The path separator is used to access values inside object and array documents. The server attempts to convert path segments to integers. If a path element cannot be converted to an integer, the server will use its string representation.
Query Parameters
- input - Provide an input document. Format is a JSON value that will be used as the value for the input document.
- pretty - If parameter is
true
, response will be formatted for humans. - provenance - If parameter is
true
, response will include build/version info in addition to the result. See Provenance for more detail. - explain - Return query explanation in addition to result. Values: notes, fails, full, debug.
- metrics - Return query performance metrics in addition to result. See Performance Metrics for more detail.
- instrument - Instrument query evaluation and return a superset of performance metrics in addition to result.

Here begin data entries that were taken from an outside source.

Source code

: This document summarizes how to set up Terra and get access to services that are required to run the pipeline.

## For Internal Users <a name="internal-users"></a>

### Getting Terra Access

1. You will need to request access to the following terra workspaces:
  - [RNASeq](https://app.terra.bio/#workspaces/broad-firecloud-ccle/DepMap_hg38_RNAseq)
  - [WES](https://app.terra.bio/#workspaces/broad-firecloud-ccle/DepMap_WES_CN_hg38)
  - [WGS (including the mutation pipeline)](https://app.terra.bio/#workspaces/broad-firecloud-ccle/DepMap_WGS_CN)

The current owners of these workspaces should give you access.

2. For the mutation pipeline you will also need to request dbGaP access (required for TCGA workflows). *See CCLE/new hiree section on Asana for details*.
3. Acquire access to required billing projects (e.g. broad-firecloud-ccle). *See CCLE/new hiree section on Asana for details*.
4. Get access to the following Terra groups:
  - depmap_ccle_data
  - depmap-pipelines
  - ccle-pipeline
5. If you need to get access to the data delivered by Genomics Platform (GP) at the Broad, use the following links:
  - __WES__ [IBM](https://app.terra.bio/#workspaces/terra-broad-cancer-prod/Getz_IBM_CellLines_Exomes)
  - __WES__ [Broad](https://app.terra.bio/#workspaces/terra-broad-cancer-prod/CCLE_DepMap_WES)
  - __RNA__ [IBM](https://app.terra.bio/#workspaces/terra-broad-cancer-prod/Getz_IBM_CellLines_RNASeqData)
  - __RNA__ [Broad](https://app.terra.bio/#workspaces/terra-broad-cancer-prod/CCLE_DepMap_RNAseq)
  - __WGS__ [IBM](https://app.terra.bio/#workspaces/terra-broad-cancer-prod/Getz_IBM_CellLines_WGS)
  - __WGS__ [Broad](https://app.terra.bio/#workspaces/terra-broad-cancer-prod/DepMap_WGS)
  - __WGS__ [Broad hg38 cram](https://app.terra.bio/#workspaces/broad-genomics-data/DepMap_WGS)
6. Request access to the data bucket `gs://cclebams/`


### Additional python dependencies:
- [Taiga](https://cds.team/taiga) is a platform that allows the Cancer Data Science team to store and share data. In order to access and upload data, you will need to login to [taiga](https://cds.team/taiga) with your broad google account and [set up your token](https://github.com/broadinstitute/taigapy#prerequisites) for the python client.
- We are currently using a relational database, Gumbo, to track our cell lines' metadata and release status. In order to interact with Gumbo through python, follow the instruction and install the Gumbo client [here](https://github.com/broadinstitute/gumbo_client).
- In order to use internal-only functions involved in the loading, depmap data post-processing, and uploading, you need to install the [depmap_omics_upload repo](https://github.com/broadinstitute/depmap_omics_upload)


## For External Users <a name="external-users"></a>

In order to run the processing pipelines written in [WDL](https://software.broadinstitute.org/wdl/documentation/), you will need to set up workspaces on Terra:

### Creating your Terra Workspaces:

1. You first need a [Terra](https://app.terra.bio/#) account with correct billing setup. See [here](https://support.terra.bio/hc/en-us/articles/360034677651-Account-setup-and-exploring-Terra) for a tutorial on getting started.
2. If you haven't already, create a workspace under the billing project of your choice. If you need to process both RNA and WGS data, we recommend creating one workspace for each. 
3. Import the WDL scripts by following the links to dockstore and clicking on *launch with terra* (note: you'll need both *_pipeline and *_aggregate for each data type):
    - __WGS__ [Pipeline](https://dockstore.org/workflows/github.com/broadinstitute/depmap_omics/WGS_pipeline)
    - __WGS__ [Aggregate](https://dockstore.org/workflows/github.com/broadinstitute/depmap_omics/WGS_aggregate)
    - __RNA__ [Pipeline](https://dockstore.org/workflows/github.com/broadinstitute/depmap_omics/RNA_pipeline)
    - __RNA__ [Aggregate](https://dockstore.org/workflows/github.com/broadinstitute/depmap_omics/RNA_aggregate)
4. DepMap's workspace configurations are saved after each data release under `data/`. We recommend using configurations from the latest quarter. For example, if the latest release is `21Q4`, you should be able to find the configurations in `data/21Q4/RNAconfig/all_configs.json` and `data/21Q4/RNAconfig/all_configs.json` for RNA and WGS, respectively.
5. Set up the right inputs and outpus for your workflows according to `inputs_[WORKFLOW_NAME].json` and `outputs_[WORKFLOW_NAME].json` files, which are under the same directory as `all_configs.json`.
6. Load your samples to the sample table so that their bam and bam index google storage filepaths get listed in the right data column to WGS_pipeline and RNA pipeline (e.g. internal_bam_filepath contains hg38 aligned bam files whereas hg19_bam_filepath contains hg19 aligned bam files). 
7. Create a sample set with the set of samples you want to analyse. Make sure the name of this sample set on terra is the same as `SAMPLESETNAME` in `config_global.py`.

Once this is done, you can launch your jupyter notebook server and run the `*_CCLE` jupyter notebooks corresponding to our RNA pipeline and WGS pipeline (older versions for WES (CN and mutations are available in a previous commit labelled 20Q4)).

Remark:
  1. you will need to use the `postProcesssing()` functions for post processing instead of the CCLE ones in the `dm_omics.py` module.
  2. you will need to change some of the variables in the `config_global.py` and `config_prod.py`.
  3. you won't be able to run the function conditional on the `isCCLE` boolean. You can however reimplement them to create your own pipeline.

See Performance Metrics for more detail.
- strict-builtin-errors - Treat built-in function call errors as fatal and return an error immediately.
Request Headers
- Accept-Encoding: gzip: Indicates the server should respond with a gzip encoded body. The server will send the compressed response only if its length is above
server.encoding.gzip.min_length
value. See the configuration section
Status Codes
- 200 - no error
- 400 - bad request
- 500 - server error
The server returns 400 if the input document is invalid (i.e. malformed JSON).
The server returns 200 if the path refers to an undefined document. In this
case, the response will not contain a result
property.
Response Message
- result - The base or virtual document referred to by the URL path. If the path is undefined, this key will be omitted.
- metrics - If query metrics are enabled, this field contains query performance metrics collected during the parse, compile, and evaluation steps.
- decision_id - If decision logging is enabled, this field contains a string that uniquely identifies the decision. The identifier will be included in the decision log event for this decision. Callers can use the identifier for correlation purposes.
Example Request
GET /v1/data/opa/examples/public_servers HTTP/1.1
Example Response
HTTP/1.1 200 OK
Content-Type: application/json
{
"result": [
{
"id": "s1",
"name": "app",
"ports": [
"p1",
"p2",
"p3"
],
"protocols": [
"https",
"ssh"
]
},
{
"id": "s4",
"name": "dev",
"ports": [
"p1",
"p2"
],
"protocols": [
"http"
]
}
]
}
Get a Document (with Input)
POST /v1/data/{path:.+}
Content-Type: application/json
{
"input": ...
}
Get a document that requires input.
The path separator is used to access values inside object and array documents. The server attempts to convert path segments to integers. If a path element cannot be converted to an integer, the server will use its string representation.
The request body contains an object that specifies a value for The input Document.
Request Headers
- Content-Type: application/yaml: Indicates the request body is a YAML encoded object.
- Content-Encoding: gzip: Indicates the request body is a gzip encoded object.
- Accept-Encoding: gzip: Indicates the server should respond with a gzip encoded body. The server will send the compressed response only if its length is above
server.encoding.gzip.min_length
value. See the configuration section
Query Parameters
- pretty - If parameter is
true
, response will be formatted for humans. - provenance - If parameter is
true
, response will include build/version info in addition to the result. See Provenance for more detail. - explain - Return query explanation in addition to result. Values: notes, fails, full, debug.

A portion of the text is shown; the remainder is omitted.